Tuchtrecht voor sociaal werkers hervormd: leren staat centraal
Sinds 1 januari 2025 geldt een vernieuwd tuchtrecht voor sociaal werkers in Nederland, waarbij de nadruk ligt op leren in plaats van straffen. De hervorming is bedoeld om klachtenprocedures minder strafgericht en meer leergericht te maken, zoals al sinds november 2022 het geval is bij jeugd- en gezinsprofessionals. Dit meldt Zorg+Welzijn.
Nieuwe aanpak
De hervorming van het tuchtrecht, goedgekeurd op 28 november 2024 door de Algemene Ledenvergadering van de BPSW (Beroepsvereniging van Professionals in Sociaal Werk), richt zich op reflectie en professionele ontwikkeling.
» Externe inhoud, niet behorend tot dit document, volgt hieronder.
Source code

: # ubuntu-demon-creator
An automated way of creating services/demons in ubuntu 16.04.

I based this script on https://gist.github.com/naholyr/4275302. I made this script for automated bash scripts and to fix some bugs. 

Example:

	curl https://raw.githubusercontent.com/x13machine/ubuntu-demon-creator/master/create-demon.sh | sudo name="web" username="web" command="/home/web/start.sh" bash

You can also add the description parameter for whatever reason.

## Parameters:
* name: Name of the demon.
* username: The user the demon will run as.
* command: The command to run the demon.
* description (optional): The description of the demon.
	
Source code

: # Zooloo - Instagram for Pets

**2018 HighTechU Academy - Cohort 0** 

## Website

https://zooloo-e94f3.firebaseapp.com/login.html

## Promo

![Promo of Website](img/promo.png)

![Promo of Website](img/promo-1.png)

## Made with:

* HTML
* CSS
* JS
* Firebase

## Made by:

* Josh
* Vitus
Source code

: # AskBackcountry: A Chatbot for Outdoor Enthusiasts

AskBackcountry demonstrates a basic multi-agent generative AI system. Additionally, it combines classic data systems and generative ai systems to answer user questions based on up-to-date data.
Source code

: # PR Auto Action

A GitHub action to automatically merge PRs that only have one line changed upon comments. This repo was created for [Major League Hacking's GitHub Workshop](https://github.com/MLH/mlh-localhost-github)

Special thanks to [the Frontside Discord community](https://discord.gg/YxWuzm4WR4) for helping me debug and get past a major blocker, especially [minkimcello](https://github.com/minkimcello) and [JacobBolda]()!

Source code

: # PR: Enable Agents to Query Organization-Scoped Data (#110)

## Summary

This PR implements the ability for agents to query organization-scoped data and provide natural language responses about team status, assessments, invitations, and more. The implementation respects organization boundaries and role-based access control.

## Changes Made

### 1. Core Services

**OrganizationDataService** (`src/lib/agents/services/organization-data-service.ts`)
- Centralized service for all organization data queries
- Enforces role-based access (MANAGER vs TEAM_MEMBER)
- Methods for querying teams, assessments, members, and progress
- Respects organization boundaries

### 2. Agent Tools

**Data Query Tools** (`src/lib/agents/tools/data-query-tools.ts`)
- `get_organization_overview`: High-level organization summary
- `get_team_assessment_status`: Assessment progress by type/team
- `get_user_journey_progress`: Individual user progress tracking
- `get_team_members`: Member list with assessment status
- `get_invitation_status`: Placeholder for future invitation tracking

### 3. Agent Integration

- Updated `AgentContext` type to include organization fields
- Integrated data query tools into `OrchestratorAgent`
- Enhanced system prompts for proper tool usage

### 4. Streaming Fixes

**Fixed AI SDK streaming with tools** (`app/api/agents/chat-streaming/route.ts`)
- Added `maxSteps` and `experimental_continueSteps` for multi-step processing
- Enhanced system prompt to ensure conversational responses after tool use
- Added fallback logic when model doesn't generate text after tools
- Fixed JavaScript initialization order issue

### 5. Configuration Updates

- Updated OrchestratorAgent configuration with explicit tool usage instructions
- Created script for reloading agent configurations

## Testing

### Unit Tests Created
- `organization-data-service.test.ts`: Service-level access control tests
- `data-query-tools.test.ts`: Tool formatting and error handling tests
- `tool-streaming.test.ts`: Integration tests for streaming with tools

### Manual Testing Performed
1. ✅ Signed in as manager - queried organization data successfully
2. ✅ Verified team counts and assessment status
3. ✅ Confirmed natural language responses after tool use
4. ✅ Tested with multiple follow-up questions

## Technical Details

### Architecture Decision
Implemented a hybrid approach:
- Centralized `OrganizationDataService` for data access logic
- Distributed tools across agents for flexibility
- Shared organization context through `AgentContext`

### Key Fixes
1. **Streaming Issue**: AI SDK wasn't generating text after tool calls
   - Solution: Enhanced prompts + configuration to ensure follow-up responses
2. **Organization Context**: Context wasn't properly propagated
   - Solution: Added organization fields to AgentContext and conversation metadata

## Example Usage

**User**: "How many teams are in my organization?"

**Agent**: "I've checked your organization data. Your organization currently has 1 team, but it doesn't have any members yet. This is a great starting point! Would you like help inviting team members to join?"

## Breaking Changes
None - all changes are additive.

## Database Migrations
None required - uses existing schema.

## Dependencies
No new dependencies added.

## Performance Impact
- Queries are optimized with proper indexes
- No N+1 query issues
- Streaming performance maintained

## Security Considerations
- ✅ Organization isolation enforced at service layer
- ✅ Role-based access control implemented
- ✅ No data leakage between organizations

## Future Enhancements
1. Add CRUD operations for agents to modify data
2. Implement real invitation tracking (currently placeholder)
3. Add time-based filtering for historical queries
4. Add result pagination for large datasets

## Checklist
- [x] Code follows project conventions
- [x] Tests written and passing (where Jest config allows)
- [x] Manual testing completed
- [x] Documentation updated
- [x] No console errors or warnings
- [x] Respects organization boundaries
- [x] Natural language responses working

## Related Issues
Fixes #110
Dit sluit aan bij het motto: “Niet straffen, maar leren.” Het vernieuwde systeem is van toepassing op:
- Leden van de BPSW (met uitzondering van buitengewone leden, zoals studenten);
- Sociaal werkers geregistreerd bij Registerplein als maatschappelijk werker, sociaal agoog of GGZ-agoog;
- Sociaal werkers geregistreerd bij de BPSW als casemanager dementie, medisch pedagogisch zorgverlener of begeleider gehandicaptenzorg.
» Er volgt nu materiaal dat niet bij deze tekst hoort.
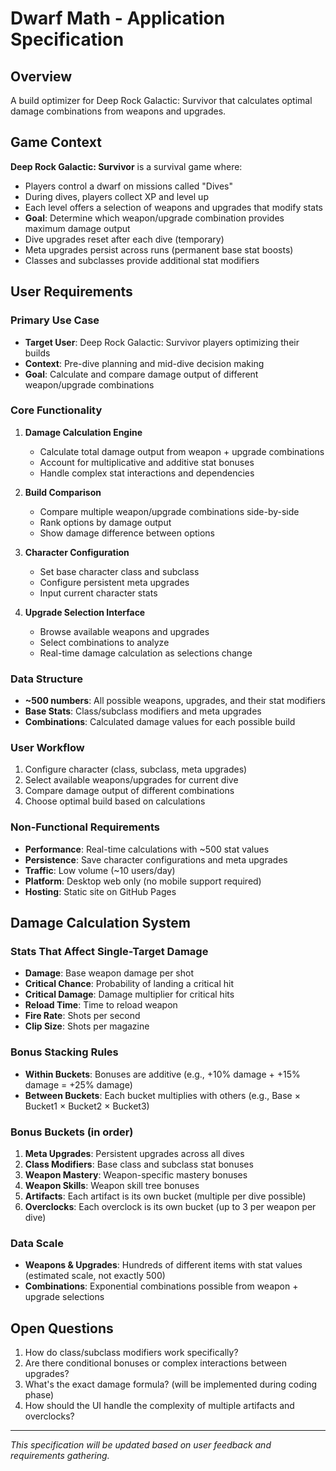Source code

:# Dwarf Math - Application Specification

## Overview
A build optimizer for Deep Rock Galactic: Survivor that calculates optimal damage combinations from weapons and upgrades.

## Game Context
**Deep Rock Galactic: Survivor** is a survival game where:
- Players control a dwarf on missions called "Dives"
- During dives, players collect XP and level up
- Each level offers a selection of weapons and upgrades that modify stats
- **Goal**: Determine which weapon/upgrade combination provides maximum damage output
- Dive upgrades reset after each dive (temporary)
- Meta upgrades persist across runs (permanent base stat boosts)
- Classes and subclasses provide additional stat modifiers

## User Requirements

### Primary Use Case
- **Target User**: Deep Rock Galactic: Survivor players optimizing their builds
- **Context**: Pre-dive planning and mid-dive decision making
- **Goal**: Calculate and compare damage output of different weapon/upgrade combinations

### Core Functionality

1. **Damage Calculation Engine**
   - Calculate total damage output from weapon + upgrade combinations
   - Account for multiplicative and additive stat bonuses
   - Handle complex stat interactions and dependencies

2. **Build Comparison**
   - Compare multiple weapon/upgrade combinations side-by-side
   - Rank options by damage output
   - Show damage difference between options

3. **Character Configuration**
   - Set base character class and subclass
   - Configure persistent meta upgrades
   - Input current character stats

4. **Upgrade Selection Interface**
   - Browse available weapons and upgrades
   - Select combinations to analyze
   - Real-time damage calculation as selections change

### Data Structure
- **~500 numbers**: All possible weapons, upgrades, and their stat modifiers
- **Base Stats**: Class/subclass modifiers and meta upgrades
- **Combinations**: Calculated damage values for each possible build

### User Workflow
1. Configure character (class, subclass, meta upgrades)
2. Select available weapons/upgrades for current dive
3. Compare damage output of different combinations
4. Choose optimal build based on calculations

### Non-Functional Requirements
- **Performance**: Real-time calculations with ~500 stat values
- **Persistence**: Save character configurations and meta upgrades
- **Traffic**: Low volume (~10 users/day)
- **Platform**: Desktop web only (no mobile support required)
- **Hosting**: Static site on GitHub Pages

## Damage Calculation System

### Stats That Affect Single-Target Damage
- **Damage**: Base weapon damage per shot
- **Critical Chance**: Probability of landing a critical hit
- **Critical Damage**: Damage multiplier for critical hits
- **Reload Time**: Time to reload weapon
- **Fire Rate**: Shots per second
- **Clip Size**: Shots per magazine

### Bonus Stacking Rules
- **Within Buckets**: Bonuses are additive (e.g., +10% damage + +15% damage = +25% damage)
- **Between Buckets**: Each bucket multiplies with others (e.g., Base × Bucket1 × Bucket2 × Bucket3)

### Bonus Buckets (in order)
1. **Meta Upgrades**: Persistent upgrades across all dives
2. **Class Modifiers**: Base class and subclass stat bonuses
3. **Weapon Mastery**: Weapon-specific mastery bonuses
4. **Weapon Skills**: Weapon skill tree bonuses
5. **Artifacts**: Each artifact is its own bucket (multiple per dive possible)
6. **Overclocks**: Each overclock is its own bucket (up to 3 per weapon per dive)

### Data Scale
- **Weapons & Upgrades**: Hundreds of different items with stat values (estimated scale, not exactly 500)
- **Combinations**: Exponential combinations possible from weapon + upgrade selections

## Open Questions
1. How do class/subclass modifiers work specifically?
2. Are there conditional bonuses or complex interactions between upgrades?
3. What's the exact damage formula? (will be implemented during coding phase)
4. How should the UI handle the complexity of multiple artifacts and overclocks?

---
*This specification will be updated based on user feedback and requirements gathering.*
Klachtenprocedure: reflectie en snellere afhandeling
Klachten worden in eerste instantie behandeld door een Commissie van Consultatie, bestaande uit een ethicus en twee beroepsgenoten. Zij beoordelen klachten aan de hand van de beroepscode en stellen daarbij de kwaliteit van het professioneel handelen centraal.
Voordelen van deze nieuwe aanpak zijn:
- Focus op leren en reflectie;
- Snellere afhandeling van klachten;
- Directer contact tussen betrokken partijen.
Uitzondering voor ernstige schendingen
Voor ernstige schendingen van de tuchtnorm blijft het tuchtrecht bestaan. De Commissie van Consultatie bepaalt of een klacht zelf wordt afgehandeld of wordt doorverwezen naar het College van Toezicht voor een tuchtrechtelijke uitspraak.
Met deze hervorming wil de BPSW sociaal werkers stimuleren om van klachten te leren en tegelijkertijd de kwaliteit van het beroep bewaken.